■ **EXERCISE**
Starting at the line containing "tail /var/log/fuglu/fuglu.log" and ending at the line containing "from 2 files", print every line of the material below exactly, both ends included, and stop there.

BEGIN EXTRACTED INFORMATION

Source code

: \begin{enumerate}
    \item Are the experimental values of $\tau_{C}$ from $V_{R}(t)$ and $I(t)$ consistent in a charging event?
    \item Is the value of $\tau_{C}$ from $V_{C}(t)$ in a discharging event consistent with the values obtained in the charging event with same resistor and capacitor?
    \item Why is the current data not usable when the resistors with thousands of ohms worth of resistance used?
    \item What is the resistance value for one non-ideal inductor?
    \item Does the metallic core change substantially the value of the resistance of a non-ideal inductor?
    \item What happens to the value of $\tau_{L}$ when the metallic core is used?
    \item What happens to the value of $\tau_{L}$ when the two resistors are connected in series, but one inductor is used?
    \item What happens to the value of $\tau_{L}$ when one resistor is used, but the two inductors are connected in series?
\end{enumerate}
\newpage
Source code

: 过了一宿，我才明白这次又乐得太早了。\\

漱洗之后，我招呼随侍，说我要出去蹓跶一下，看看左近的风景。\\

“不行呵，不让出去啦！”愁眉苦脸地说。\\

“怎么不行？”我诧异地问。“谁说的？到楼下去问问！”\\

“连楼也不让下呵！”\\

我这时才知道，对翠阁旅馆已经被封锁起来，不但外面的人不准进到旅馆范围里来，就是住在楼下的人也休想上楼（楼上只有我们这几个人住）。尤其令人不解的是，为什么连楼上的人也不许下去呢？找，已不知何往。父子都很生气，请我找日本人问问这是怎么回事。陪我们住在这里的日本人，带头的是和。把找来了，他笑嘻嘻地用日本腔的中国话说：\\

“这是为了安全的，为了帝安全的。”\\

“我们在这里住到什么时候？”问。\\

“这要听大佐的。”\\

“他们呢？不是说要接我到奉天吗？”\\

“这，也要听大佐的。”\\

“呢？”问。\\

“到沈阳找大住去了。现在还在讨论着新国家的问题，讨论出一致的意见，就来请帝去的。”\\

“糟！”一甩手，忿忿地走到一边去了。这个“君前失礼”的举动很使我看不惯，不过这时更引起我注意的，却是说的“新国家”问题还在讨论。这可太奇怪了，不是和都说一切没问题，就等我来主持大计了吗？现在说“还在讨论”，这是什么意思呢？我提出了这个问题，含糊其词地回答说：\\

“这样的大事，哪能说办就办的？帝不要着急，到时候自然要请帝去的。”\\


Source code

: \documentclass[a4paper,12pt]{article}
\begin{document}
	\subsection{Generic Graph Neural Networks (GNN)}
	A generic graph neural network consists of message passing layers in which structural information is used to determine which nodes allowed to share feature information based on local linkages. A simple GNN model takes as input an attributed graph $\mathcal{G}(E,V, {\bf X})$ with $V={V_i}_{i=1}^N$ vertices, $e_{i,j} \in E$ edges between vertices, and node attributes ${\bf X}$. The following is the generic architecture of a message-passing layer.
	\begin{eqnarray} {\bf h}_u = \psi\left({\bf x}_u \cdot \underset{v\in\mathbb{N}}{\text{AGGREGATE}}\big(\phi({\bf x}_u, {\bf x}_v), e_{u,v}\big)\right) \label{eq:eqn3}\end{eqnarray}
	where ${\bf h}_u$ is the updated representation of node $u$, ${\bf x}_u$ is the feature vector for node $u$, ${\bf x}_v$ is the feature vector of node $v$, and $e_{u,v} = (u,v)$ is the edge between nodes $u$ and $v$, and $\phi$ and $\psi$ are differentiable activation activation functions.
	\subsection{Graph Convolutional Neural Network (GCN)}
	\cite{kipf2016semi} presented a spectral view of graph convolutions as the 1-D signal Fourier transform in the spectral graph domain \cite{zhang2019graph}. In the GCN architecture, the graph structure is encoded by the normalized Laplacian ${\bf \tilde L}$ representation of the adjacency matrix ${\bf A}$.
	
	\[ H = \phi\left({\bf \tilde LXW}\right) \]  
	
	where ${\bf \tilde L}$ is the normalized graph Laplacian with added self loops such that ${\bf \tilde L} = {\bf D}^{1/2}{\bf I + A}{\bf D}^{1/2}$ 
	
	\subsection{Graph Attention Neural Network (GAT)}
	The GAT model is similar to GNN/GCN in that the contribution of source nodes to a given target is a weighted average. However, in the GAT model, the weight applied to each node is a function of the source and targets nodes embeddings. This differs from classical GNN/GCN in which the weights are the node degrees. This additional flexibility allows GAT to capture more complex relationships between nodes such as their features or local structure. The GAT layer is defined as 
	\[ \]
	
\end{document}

END EXTRACTED INFORMATION
BEGIN EXTRACTED INFORMATION

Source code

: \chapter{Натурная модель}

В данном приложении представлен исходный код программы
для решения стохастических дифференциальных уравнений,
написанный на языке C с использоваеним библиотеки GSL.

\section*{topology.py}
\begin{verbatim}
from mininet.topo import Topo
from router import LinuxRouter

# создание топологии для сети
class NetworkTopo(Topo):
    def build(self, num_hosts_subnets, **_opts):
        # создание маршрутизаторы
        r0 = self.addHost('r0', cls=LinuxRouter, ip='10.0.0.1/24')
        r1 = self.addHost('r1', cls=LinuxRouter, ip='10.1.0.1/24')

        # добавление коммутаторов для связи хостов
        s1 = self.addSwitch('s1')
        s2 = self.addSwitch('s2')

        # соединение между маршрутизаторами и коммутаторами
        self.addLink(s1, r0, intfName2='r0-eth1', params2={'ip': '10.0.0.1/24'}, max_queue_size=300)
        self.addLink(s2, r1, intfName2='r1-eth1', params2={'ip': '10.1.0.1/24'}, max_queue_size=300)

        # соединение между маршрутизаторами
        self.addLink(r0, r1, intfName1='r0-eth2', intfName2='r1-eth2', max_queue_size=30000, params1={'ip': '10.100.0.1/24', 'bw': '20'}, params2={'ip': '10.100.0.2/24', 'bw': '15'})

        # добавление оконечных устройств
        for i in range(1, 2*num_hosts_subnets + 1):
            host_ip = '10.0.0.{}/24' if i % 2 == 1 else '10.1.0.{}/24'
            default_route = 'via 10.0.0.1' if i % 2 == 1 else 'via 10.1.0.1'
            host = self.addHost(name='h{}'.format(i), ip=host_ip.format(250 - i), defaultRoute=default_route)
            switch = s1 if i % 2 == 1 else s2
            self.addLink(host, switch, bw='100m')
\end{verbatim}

END EXTRACTED INFORMATION
BEGIN EXTRACTED INFORMATION

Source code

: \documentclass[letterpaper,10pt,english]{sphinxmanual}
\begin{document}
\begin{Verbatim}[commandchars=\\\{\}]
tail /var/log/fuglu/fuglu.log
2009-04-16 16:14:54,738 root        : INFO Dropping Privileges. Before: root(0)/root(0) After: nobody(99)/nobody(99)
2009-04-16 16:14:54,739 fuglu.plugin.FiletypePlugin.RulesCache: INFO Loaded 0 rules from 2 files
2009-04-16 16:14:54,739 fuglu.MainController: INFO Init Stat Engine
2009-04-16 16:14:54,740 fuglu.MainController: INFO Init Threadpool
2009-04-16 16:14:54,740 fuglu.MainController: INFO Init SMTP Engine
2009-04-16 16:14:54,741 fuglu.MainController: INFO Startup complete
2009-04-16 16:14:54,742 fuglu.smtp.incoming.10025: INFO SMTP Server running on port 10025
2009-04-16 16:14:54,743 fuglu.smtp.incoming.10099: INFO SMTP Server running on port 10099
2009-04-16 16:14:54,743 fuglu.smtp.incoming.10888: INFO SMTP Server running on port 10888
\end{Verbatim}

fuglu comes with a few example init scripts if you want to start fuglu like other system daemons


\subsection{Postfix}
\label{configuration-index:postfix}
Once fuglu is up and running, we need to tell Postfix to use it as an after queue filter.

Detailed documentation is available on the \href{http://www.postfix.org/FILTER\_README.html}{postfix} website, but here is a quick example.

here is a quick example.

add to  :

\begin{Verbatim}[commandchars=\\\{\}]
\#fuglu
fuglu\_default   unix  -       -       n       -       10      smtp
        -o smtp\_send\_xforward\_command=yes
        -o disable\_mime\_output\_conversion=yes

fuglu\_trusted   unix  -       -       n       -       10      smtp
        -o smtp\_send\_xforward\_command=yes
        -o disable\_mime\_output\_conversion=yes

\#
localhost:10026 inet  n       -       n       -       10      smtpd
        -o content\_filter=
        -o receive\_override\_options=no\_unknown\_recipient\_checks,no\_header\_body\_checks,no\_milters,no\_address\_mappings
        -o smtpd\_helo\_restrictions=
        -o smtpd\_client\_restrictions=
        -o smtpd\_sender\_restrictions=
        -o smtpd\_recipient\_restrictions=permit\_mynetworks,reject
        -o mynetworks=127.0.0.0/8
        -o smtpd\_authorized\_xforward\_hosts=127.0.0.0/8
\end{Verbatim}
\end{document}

END EXTRACTED INFORMATION

■ **ANSWER SECTION**
tail /var/log/fuglu/fuglu.log
2009-04-16 16:14:54,738 root        : INFO Dropping Privileges. Before: root(0)/root(0) After: nobody(99)/nobody(99)
2009-04-16 16:14:54,739 fuglu.plugin.FiletypePlugin.RulesCache: INFO Loaded 0 rules from 2 files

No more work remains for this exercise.